:: WHAT TO PRODUCE ::
Write back every line of the listing exactly, excluding images.

:: DATA IN THIS EXERCISE ::
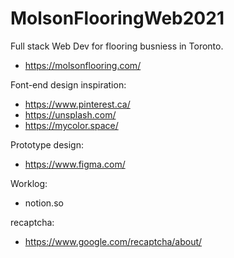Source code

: # MolsonFlooringWeb2021


Full stack Web Dev for flooring busniess in Toronto. 
- https://molsonflooring.com/


Font-end design inspiration:
- https://www.pinterest.ca/
- https://unsplash.com/
- https://mycolor.space/


Prototype design:
- https://www.figma.com/


Worklog:
- notion.so


recaptcha:
- https://www.google.com/recaptcha/about/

:: RESPONSE TO THE TASK ::
Source code

: # MolsonFlooringWeb2021


Full stack Web Dev for flooring busniess in Toronto. 
- https://molsonflooring.com/


Font-end design inspiration:
- https://www.pinterest.ca/
- https://unsplash.com/
- https://mycolor.space/


Prototype design:
- https://www.figma.com/


Worklog:
- notion.so


recaptcha:
- https://www.google.com/recaptcha/about/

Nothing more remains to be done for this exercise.